En tierras calientes

Michoacan
Leonardo Gibert fatigó las calles de Tijuana en su juventud como investigador privado y, a veces, como agente judicial, como representante de la ley, es decir, del Estado. Luego tuvo que salir perseguido de Baja California y se refugió en la sierra media de Sonora, como profesor en la Universidad de Cucurpe. Algo tenía de periodista, pues su padre fundó en los años 40 un periódico vespertino: El Tijuanense, que desapareció después de la segunda guerra mundial por la censura que quiso imponerle el gobierno de Mexicali.
A él se debe la creación de un seminario de delito comparado en aquella universidad de la sierra. Se proponía, con alumnos de derecho penal y de letras, estudiar el fenómeno de la criminalidad del sur italiano (la mafia siciliana, la ‘ndrángueta calabresa, la camorra napolitana, la Santa Corona Unita de la Puglia) y compararla, histórica y sociológicamente, con las formaciones delictivas del noroeste mexicano. Se preguntaba cuál podría ser la peculiaridad de la mentalidad sinaloense, un enigma.

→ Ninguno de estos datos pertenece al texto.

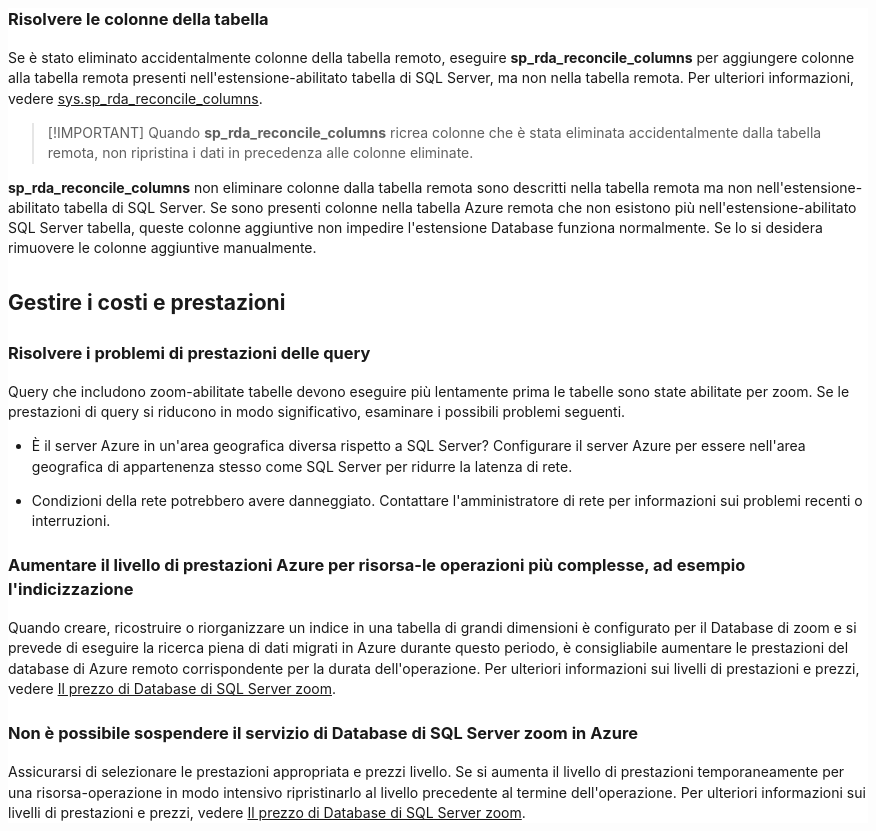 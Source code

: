 ### <a name="reconcile-table-columns"></a>Risolvere le colonne della tabella  
Se è stato eliminato accidentalmente colonne della tabella remoto, eseguire **sp_rda_reconcile_columns** per aggiungere colonne alla tabella remota presenti nell'estensione\-abilitato tabella di SQL Server, ma non nella tabella remota. Per ulteriori informazioni, vedere [sys.sp_rda_reconcile_columns](https://msdn.microsoft.com/library/mt707765.aspx).  

  > [!IMPORTANT] Quando **sp_rda_reconcile_columns** ricrea colonne che è stata eliminata accidentalmente dalla tabella remota, non ripristina i dati in precedenza alle colonne eliminate.

**sp_rda_reconcile_columns** non eliminare colonne dalla tabella remota sono descritti nella tabella remota ma non nell'estensione\-abilitato tabella di SQL Server. Se sono presenti colonne nella tabella Azure remota che non esistono più nell'estensione\-abilitato SQL Server tabella, queste colonne aggiuntive non impedire l'estensione Database funziona normalmente. Se lo si desidera rimuovere le colonne aggiuntive manualmente.  

## <a name="manage-performance-and-costs"></a>Gestire i costi e prestazioni  

### <a name="troubleshoot-query-performance"></a>Risolvere i problemi di prestazioni delle query
Query che includono zoom\-abilitate tabelle devono eseguire più lentamente prima le tabelle sono state abilitate per zoom. Se le prestazioni di query si riducono in modo significativo, esaminare i possibili problemi seguenti.

-   È il server Azure in un'area geografica diversa rispetto a SQL Server? Configurare il server Azure per essere nell'area geografica di appartenenza stesso come SQL Server per ridurre la latenza di rete.

-   Condizioni della rete potrebbero avere danneggiato. Contattare l'amministratore di rete per informazioni sui problemi recenti o interruzioni.

### <a name="increase-azure-performance-level-for-resource-intensive-operations-such-as-indexing"></a>Aumentare il livello di prestazioni Azure per risorsa\-le operazioni più complesse, ad esempio l'indicizzazione
Quando creare, ricostruire o riorganizzare un indice in una tabella di grandi dimensioni è configurato per il Database di zoom e si prevede di eseguire la ricerca piena di dati migrati in Azure durante questo periodo, è consigliabile aumentare le prestazioni del database di Azure remoto corrispondente per la durata dell'operazione. Per ulteriori informazioni sui livelli di prestazioni e prezzi, vedere [Il prezzo di Database di SQL Server zoom](https://azure.microsoft.com/pricing/details/sql-server-stretch-database/).

### <a name="you-cant-pause-the-sql-server-stretch-database-service-on-azure"></a>Non è possibile sospendere il servizio di Database di SQL Server zoom in Azure  
 Assicurarsi di selezionare le prestazioni appropriata e prezzi livello. Se si aumenta il livello di prestazioni temporaneamente per una risorsa\-operazione in modo intensivo ripristinarlo al livello precedente al termine dell'operazione. Per ulteriori informazioni sui livelli di prestazioni e prezzi, vedere [Il prezzo di Database di SQL Server zoom](https://azure.microsoft.com/pricing/details/sql-server-stretch-database/).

—Que venga usted a hablarnos de la mafia y de la camorra aquí al Noroeste es como ir a vender cajetas a Celaya —la dijo una de las alumnas, Marina Ruiz, que no procedía de la facultad de derecho sino de un centro de estudios literarios de Hermosilllo. Por alguna razón, hubo más interés entre los estudiantes de letras que entre los de derecho: “A nosotros nos basta con leer el Código Penal”, dijo un jovencito de El Sásabe.
Marina pensaba que al buscar un paralelismo entre la imaginación criminal meridional italiana y la creatividad mexicana para escabullirse, para jugar al gato y al ratón con el Estado, Leonardo Gibert no lograba establecer una diferencia muy nítida entre las dos invenciones culturales. Acaso podría desprenderse de modo simbólico algún parecido: la desaparición del Estado, por ejemplo. La percepción de que la impunidad de los gobernantes engendró la beligerancia de los delincuentes.
En la jerga periodística italiana se hacía uso, después de muchos años, de la expresión “inexistencia del Estado”, para designar aquella regiones de la península de Italia en  donde el Estado ya no ejercía. “Hay Estado”, escribían los periodistas. “Pero no está.”
—Como en Michoacán ­—dijo un estudiante de Magdalena, Jesús Mendoza—. Se ha estado diciendo que en muchas partes de México el Estado ya no existe, en Tamaulipas también: zona de guerra, zona de zetas. Que han ocupado su lugar las organizaciones criminales, las mismas que cobran impuestos y practican la extorsión, el “derecho” de piso, lo que en Sicilia se llama el pizzo.
—Habría que no utilizar con ligereza algunas expresiones —habló finalmente el profesor Leonardo Gibert—. Porque el Estado ya no es lo que fue en el siglo XIX, al menos conceptualmente. Ya no es lo que decía Max Weber: la territorialidad, la soberanía, la legitimidad, el monopolio de la coacción física legítima. En nuestro tiempo el Estado es otra cosa; hay estados fuertes y estados débiles. De todas maneras tiene que haber territorio, fuerza de las armas, y ley. El Estado es la Constitución. Donde no hay ley hay locura.